◆ **TASK GOAL**
The whole listing below should be retyped exactly, without any images.
■ ■ ■ ■ ■ ■ ■
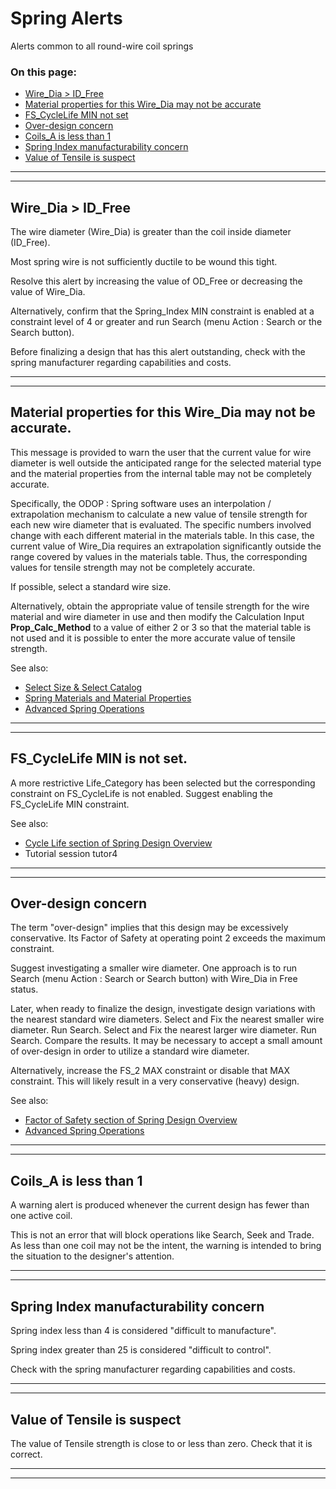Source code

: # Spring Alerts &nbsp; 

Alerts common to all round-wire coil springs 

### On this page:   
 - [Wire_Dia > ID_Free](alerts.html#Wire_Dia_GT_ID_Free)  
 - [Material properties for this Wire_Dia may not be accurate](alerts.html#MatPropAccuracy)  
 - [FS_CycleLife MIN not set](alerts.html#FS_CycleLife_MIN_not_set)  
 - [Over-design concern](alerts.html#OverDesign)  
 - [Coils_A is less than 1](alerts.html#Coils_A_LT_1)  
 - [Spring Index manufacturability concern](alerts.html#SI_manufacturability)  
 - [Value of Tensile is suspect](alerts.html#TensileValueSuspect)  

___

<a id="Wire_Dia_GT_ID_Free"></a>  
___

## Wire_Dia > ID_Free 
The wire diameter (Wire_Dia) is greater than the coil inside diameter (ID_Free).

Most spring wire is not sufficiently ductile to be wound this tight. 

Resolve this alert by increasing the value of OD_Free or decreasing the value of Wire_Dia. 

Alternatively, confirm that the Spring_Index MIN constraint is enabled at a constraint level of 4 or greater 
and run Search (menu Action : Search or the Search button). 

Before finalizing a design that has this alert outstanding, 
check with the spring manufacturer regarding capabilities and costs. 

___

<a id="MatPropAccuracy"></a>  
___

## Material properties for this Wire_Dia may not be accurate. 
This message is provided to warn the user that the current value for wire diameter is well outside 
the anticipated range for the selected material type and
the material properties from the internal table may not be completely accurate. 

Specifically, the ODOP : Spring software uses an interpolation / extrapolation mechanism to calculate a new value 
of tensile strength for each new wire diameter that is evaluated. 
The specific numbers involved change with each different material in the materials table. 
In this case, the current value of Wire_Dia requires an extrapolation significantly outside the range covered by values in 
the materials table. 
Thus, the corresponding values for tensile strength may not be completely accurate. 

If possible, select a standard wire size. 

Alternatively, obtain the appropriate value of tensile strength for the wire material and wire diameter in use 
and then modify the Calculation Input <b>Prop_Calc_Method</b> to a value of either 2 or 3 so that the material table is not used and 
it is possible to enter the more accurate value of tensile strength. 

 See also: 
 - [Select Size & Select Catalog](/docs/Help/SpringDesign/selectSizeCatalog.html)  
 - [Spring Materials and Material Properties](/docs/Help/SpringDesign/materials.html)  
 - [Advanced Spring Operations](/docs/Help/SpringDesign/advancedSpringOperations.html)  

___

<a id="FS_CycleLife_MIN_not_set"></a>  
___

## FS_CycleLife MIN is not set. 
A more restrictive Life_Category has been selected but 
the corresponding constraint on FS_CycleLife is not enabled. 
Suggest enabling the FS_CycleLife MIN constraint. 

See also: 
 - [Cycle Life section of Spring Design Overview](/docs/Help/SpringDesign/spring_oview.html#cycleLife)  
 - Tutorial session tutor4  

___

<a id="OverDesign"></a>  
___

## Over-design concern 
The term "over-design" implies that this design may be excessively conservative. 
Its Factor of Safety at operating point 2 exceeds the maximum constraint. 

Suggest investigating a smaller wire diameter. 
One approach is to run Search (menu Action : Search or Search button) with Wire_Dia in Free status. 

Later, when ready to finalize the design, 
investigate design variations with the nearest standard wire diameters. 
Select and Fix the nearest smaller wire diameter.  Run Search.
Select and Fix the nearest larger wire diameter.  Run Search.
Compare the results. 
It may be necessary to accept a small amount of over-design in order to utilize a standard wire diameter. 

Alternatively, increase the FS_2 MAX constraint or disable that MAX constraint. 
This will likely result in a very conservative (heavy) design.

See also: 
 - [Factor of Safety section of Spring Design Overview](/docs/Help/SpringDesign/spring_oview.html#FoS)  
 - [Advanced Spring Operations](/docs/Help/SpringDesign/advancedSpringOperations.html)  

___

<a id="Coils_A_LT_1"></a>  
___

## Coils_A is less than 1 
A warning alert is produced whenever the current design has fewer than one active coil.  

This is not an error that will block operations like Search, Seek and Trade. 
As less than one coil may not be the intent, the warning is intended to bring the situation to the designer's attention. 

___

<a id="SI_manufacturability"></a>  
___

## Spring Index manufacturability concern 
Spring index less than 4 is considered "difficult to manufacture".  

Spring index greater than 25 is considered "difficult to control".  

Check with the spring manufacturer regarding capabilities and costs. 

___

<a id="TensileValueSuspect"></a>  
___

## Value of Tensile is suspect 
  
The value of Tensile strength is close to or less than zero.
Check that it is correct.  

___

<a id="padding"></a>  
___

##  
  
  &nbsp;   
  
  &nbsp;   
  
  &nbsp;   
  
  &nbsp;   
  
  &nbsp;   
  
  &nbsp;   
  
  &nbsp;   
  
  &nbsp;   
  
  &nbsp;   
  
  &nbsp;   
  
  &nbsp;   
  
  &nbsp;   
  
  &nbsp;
■ ■ ■ ■ ■ ■ ■
◆ **SOLUTION FOR THIS TASK**
Source code

: # Spring Alerts &nbsp; 

Alerts common to all round-wire coil springs 

### On this page:   
 - [Wire_Dia > ID_Free](alerts.html#Wire_Dia_GT_ID_Free)  
 - [Material properties for this Wire_Dia may not be accurate](alerts.html#MatPropAccuracy)  
 - [FS_CycleLife MIN not set](alerts.html#FS_CycleLife_MIN_not_set)  
 - [Over-design concern](alerts.html#OverDesign)  
 - [Coils_A is less than 1](alerts.html#Coils_A_LT_1)  
 - [Spring Index manufacturability concern](alerts.html#SI_manufacturability)  
 - [Value of Tensile is suspect](alerts.html#TensileValueSuspect)  

___

<a id="Wire_Dia_GT_ID_Free"></a>  
___

## Wire_Dia > ID_Free 
The wire diameter (Wire_Dia) is greater than the coil inside diameter (ID_Free).

Most spring wire is not sufficiently ductile to be wound this tight. 

Resolve this alert by increasing the value of OD_Free or decreasing the value of Wire_Dia. 

Alternatively, confirm that the Spring_Index MIN constraint is enabled at a constraint level of 4 or greater 
and run Search (menu Action : Search or the Search button). 

Before finalizing a design that has this alert outstanding, 
check with the spring manufacturer regarding capabilities and costs. 

___

<a id="MatPropAccuracy"></a>  
___

## Material properties for this Wire_Dia may not be accurate. 
This message is provided to warn the user that the current value for wire diameter is well outside 
the anticipated range for the selected material type and
the material properties from the internal table may not be completely accurate. 

Specifically, the ODOP : Spring software uses an interpolation / extrapolation mechanism to calculate a new value 
of tensile strength for each new wire diameter that is evaluated. 
The specific numbers involved change with each different material in the materials table. 
In this case, the current value of Wire_Dia requires an extrapolation significantly outside the range covered by values in 
the materials table. 
Thus, the corresponding values for tensile strength may not be completely accurate. 

If possible, select a standard wire size. 

Alternatively, obtain the appropriate value of tensile strength for the wire material and wire diameter in use 
and then modify the Calculation Input <b>Prop_Calc_Method</b> to a value of either 2 or 3 so that the material table is not used and 
it is possible to enter the more accurate value of tensile strength. 

 See also: 
 - [Select Size & Select Catalog](/docs/Help/SpringDesign/selectSizeCatalog.html)  
 - [Spring Materials and Material Properties](/docs/Help/SpringDesign/materials.html)  
 - [Advanced Spring Operations](/docs/Help/SpringDesign/advancedSpringOperations.html)  

___

<a id="FS_CycleLife_MIN_not_set"></a>  
___

## FS_CycleLife MIN is not set. 
A more restrictive Life_Category has been selected but 
the corresponding constraint on FS_CycleLife is not enabled. 
Suggest enabling the FS_CycleLife MIN constraint. 

See also: 
 - [Cycle Life section of Spring Design Overview](/docs/Help/SpringDesign/spring_oview.html#cycleLife)  
 - Tutorial session tutor4  

___

<a id="OverDesign"></a>  
___

## Over-design concern 
The term "over-design" implies that this design may be excessively conservative. 
Its Factor of Safety at operating point 2 exceeds the maximum constraint. 

Suggest investigating a smaller wire diameter. 
One approach is to run Search (menu Action : Search or Search button) with Wire_Dia in Free status. 

Later, when ready to finalize the design, 
investigate design variations with the nearest standard wire diameters. 
Select and Fix the nearest smaller wire diameter.  Run Search.
Select and Fix the nearest larger wire diameter.  Run Search.
Compare the results. 
It may be necessary to accept a small amount of over-design in order to utilize a standard wire diameter. 

Alternatively, increase the FS_2 MAX constraint or disable that MAX constraint. 
This will likely result in a very conservative (heavy) design.

See also: 
 - [Factor of Safety section of Spring Design Overview](/docs/Help/SpringDesign/spring_oview.html#FoS)  
 - [Advanced Spring Operations](/docs/Help/SpringDesign/advancedSpringOperations.html)  

___

<a id="Coils_A_LT_1"></a>  
___

## Coils_A is less than 1 
A warning alert is produced whenever the current design has fewer than one active coil.  

This is not an error that will block operations like Search, Seek and Trade. 
As less than one coil may not be the intent, the warning is intended to bring the situation to the designer's attention. 

___

<a id="SI_manufacturability"></a>  
___

## Spring Index manufacturability concern 
Spring index less than 4 is considered "difficult to manufacture".  

Spring index greater than 25 is considered "difficult to control".  

Check with the spring manufacturer regarding capabilities and costs. 

___

<a id="TensileValueSuspect"></a>  
___

## Value of Tensile is suspect 
  
The value of Tensile strength is close to or less than zero.
Check that it is correct.  

___

<a id="padding"></a>  
___

##  
  
  &nbsp;   
  
  &nbsp;   
  
  &nbsp;   
  
  &nbsp;   
  
  &nbsp;   
  
  &nbsp;   
  
  &nbsp;   
  
  &nbsp;   
  
  &nbsp;   
  
  &nbsp;   
  
  &nbsp;   
  
  &nbsp;   
  
  &nbsp;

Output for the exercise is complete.